## REQUIRED WORK
Among the lines below, take the one holding "default implementation ([aa9b9e49](aa9b9e49))", the one holding "[Insert a parameterized", and all lines between them. Set them down exactly.

(TASK MATERIAL Opens)

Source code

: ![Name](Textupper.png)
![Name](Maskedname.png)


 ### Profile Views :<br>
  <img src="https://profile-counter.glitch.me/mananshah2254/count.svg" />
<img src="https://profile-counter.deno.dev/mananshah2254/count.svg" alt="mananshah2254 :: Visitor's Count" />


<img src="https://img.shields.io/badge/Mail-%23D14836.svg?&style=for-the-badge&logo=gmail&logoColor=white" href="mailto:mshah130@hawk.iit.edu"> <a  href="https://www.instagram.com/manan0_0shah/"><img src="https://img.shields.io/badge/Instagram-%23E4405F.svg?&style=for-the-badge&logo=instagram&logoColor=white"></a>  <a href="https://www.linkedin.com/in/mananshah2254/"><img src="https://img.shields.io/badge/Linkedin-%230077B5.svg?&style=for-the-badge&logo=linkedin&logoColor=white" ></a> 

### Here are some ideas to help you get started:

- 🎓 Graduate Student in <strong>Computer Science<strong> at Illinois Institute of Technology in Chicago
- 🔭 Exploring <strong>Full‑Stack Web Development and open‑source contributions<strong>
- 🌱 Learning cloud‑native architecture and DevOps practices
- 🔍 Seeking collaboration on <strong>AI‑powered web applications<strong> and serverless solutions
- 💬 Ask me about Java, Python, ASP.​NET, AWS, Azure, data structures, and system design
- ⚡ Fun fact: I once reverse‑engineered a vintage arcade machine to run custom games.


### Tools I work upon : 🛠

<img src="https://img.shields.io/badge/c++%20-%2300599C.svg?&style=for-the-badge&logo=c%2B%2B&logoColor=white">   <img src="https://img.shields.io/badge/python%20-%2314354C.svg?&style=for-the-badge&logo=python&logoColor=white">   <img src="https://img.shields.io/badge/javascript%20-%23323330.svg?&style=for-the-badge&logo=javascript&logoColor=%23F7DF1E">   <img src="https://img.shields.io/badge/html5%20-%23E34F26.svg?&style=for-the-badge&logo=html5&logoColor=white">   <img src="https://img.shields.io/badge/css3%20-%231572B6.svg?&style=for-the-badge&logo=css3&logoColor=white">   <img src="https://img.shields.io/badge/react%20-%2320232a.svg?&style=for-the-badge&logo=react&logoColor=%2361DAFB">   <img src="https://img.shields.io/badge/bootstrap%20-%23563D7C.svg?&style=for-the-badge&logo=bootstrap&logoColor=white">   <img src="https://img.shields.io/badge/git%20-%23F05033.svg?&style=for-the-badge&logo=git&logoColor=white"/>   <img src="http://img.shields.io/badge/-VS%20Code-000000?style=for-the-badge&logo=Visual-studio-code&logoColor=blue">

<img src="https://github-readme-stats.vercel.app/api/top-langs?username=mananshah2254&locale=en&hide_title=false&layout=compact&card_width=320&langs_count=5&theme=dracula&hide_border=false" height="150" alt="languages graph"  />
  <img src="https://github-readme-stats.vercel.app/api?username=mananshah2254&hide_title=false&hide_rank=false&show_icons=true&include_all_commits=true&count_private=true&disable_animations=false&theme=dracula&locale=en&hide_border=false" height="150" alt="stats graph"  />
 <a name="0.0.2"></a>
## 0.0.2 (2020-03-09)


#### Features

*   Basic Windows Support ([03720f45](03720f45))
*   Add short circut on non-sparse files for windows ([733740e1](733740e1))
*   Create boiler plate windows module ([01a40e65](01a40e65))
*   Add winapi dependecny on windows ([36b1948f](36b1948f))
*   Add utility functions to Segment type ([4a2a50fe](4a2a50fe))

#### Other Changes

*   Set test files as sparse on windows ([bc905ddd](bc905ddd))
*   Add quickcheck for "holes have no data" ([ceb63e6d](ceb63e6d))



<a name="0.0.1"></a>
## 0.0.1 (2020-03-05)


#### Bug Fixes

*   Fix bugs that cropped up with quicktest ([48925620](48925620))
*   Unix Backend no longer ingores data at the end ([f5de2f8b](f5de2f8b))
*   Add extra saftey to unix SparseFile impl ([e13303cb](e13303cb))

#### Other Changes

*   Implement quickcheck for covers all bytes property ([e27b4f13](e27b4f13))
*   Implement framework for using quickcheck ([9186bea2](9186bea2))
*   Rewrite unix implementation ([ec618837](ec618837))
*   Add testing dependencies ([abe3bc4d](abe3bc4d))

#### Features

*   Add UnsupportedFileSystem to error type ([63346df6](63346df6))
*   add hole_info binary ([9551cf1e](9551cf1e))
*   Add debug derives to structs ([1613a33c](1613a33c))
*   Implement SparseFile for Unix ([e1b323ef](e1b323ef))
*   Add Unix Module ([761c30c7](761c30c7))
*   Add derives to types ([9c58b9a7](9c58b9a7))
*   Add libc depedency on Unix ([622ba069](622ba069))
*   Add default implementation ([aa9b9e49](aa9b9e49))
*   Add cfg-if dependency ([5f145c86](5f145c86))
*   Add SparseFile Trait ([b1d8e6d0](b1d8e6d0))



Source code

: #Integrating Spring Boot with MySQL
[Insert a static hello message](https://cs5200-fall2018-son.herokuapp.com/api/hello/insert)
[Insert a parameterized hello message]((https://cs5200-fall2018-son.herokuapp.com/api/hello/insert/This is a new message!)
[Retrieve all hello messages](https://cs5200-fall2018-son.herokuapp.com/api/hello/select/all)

(TASK MATERIAL Closes)

## ANSWER SPACE
*   Add default implementation ([aa9b9e49](aa9b9e49))
*   Add cfg-if dependency ([5f145c86](5f145c86))
*   Add SparseFile Trait ([b1d8e6d0](b1d8e6d0))



Source code

: #Integrating Spring Boot with MySQL
[Insert a static hello message](https://cs5200-fall2018-son.herokuapp.com/api/hello/insert)
[Insert a parameterized hello message]((https://cs5200-fall2018-son.herokuapp.com/api/hello/insert/This is a new message!)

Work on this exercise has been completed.